### Action item
Whenever a line in the data holds the string "symulacji", copy that line.

### Data listing

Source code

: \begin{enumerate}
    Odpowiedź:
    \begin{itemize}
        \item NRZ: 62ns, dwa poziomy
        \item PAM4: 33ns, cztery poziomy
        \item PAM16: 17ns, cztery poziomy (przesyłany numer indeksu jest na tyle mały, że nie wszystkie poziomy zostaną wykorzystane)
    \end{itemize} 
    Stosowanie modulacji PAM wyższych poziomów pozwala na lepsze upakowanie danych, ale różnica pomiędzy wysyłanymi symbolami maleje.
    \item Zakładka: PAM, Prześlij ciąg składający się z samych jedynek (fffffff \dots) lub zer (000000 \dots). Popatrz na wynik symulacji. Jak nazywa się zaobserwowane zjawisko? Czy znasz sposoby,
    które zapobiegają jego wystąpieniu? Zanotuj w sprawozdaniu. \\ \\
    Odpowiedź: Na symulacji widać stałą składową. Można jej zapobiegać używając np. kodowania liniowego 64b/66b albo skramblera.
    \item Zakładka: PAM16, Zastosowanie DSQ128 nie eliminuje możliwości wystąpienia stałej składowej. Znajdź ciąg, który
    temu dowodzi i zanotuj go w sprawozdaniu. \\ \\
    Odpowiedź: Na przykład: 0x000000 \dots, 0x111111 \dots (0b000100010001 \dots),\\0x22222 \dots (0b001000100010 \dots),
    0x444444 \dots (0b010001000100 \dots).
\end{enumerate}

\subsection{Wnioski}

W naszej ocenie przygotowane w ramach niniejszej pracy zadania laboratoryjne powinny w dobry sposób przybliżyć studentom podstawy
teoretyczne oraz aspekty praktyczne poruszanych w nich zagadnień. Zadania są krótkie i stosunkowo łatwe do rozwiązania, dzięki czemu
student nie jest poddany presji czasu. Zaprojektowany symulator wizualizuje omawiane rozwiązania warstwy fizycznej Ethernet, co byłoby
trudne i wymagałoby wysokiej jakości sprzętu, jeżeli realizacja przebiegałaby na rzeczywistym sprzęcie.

### Your response
    \item Zakładka: PAM, Prześlij ciąg składający się z samych jedynek (fffffff \dots) lub zer (000000 \dots). Popatrz na wynik symulacji. Jak nazywa się zaobserwowane zjawisko? Czy znasz sposoby,
    Odpowiedź: Na symulacji widać stałą składową. Można jej zapobiegać używając np. kodowania liniowego 64b/66b albo skramblera.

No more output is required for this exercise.